Ahora la revolución ya no es contra el poder, puede ser a favor del poder de
corruptos y pervertidos. Un amigo escribe una elegía al porcino líder
norcoreano. Los ojos de la sardina están muertos y ciegos. Los míos vivos, pero
decido que también ciegos. No quiero ver ni saber. Deseo la sombra de un árbol.
Un molle, y que no me estrangulen ni pobres ni maleantes, que tampoco ya dormir
bajo un árbol se permite hoy.
Camino por
los altos del río Duero. Fotografío acá y aquí. Al fondo veo el pez plateado,
las riberas, casas de altos, coloridas con los rojoamarillos que se desvanecen
crepusculares. Tomo una mesa y pido vino del Douro, cómo no, y ordeno un plato
de carnes. Pienso que hace unas semanas me agitaba en desesperación, que el
mundo ya estaba hundido, que era cuestión de horas.
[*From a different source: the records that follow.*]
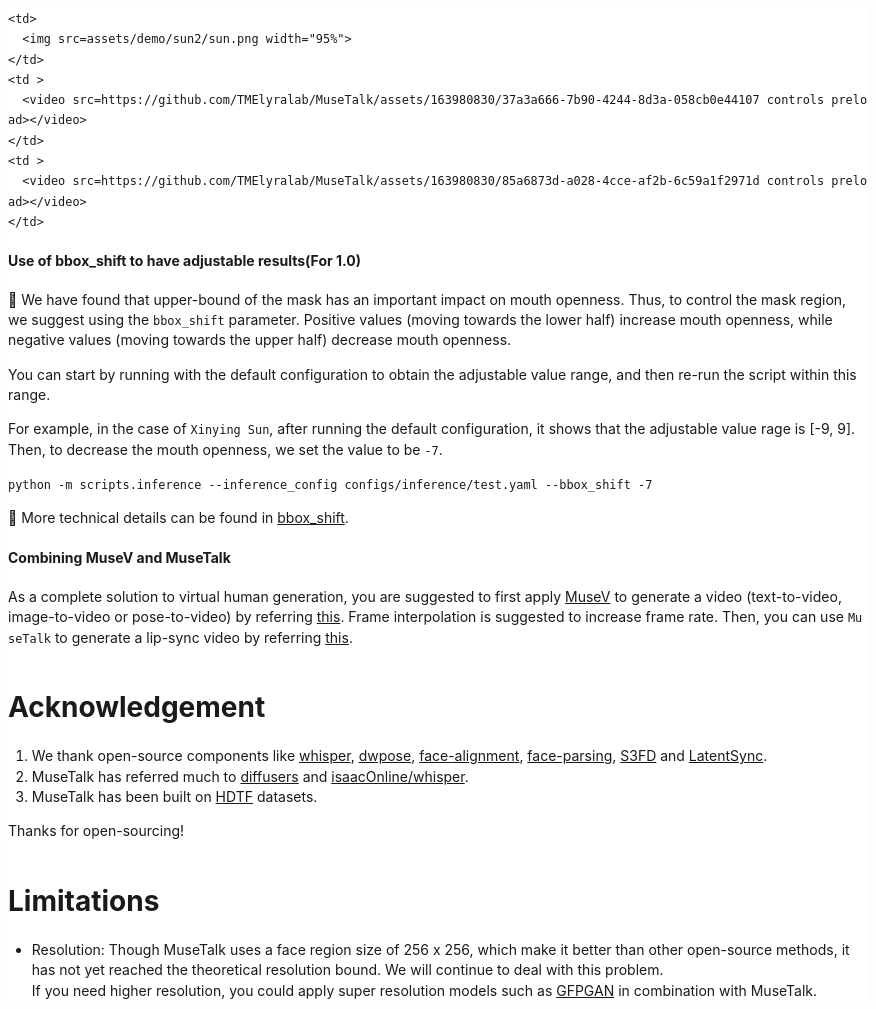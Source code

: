     <td>
      <img src=assets/demo/sun2/sun.png width="95%">
    </td>
    <td >
      <video src=https://github.com/TMElyralab/MuseTalk/assets/163980830/37a3a666-7b90-4244-8d3a-058cb0e44107 controls preload></video>
    </td>
    <td >
      <video src=https://github.com/TMElyralab/MuseTalk/assets/163980830/85a6873d-a028-4cce-af2b-6c59a1f2971d controls preload></video>
    </td>
  </tr>
</table >

#### Use of bbox_shift to have adjustable results(For 1.0)
:mag_right: We have found that upper-bound of the mask has an important impact on mouth openness. Thus, to control the mask region, we suggest using the `bbox_shift` parameter. Positive values (moving towards the lower half) increase mouth openness, while negative values (moving towards the upper half) decrease mouth openness.

You can start by running with the default configuration to obtain the adjustable value range, and then re-run the script within this range. 

For example, in the case of `Xinying Sun`, after running the default configuration, it shows that the adjustable value rage is [-9, 9]. Then, to decrease the mouth openness, we set the value to be `-7`. 
```
python -m scripts.inference --inference_config configs/inference/test.yaml --bbox_shift -7 
```
:pushpin: More technical details can be found in [bbox_shift](assets/BBOX_SHIFT.md).


#### Combining MuseV and MuseTalk

As a complete solution to virtual human generation, you are suggested to first apply [MuseV](https://github.com/TMElyralab/MuseV) to generate a video (text-to-video, image-to-video or pose-to-video) by referring [this](https://github.com/TMElyralab/MuseV?tab=readme-ov-file#text2video). Frame interpolation is suggested to increase frame rate. Then, you can use `MuseTalk` to generate a lip-sync video by referring [this](https://github.com/TMElyralab/MuseTalk?tab=readme-ov-file#inference).

# Acknowledgement
1. We thank open-source components like [whisper](https://github.com/openai/whisper), [dwpose](https://github.com/IDEA-Research/DWPose), [face-alignment](https://github.com/1adrianb/face-alignment), [face-parsing](https://github.com/zllrunning/face-parsing.PyTorch), [S3FD](https://github.com/yxlijun/S3FD.pytorch) and [LatentSync](https://huggingface.co/ByteDance/LatentSync/tree/main). 
1. MuseTalk has referred much to [diffusers](https://github.com/huggingface/diffusers) and [isaacOnline/whisper](https://github.com/isaacOnline/whisper/tree/extract-embeddings).
1. MuseTalk has been built on [HDTF](https://github.com/MRzzm/HDTF) datasets.

Thanks for open-sourcing!

# Limitations
- Resolution: Though MuseTalk uses a face region size of 256 x 256, which make it better than other open-source methods, it has not yet reached the theoretical resolution bound. We will continue to deal with this problem.  
If you need higher resolution, you could apply super resolution models such as [GFPGAN](https://github.com/TencentARC/GFPGAN) in combination with MuseTalk.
Ahora, lentamente, hago girar
la copa, con pausa sorbo, el vino corre en la garganta como rebasando rocas,
haciendo cascadas. En el café tocan Suzanne
de Leonard Cohen. Es Portugal y el Duero corre allá, detrás de los arbustos de
la quebrada barbada de verdes. Si ella está aquí, la que se fue, seguro, pero
no se sienta en mi mesa, sorbe su propio vino verde y canta como una paraba
pírricos triunfos de amor. Paraba azul, casi extinta. En mis ojos, cultivos de
papaya a orillas del Caine, camiones llenos de polvo. No, no estoy allí, en las
piedras de lo antiguo. Portugal. El Duero corre detrás de Suzanne que lleva
calzones rojos de bandera comunista, la hoz que degüella, el martillo que
aplasta mi sien hasta que tomo aspirina.
¿De cómo
llegué a Porto? Lo sugirió una amiga que se deshizo en amor hacia Portugal.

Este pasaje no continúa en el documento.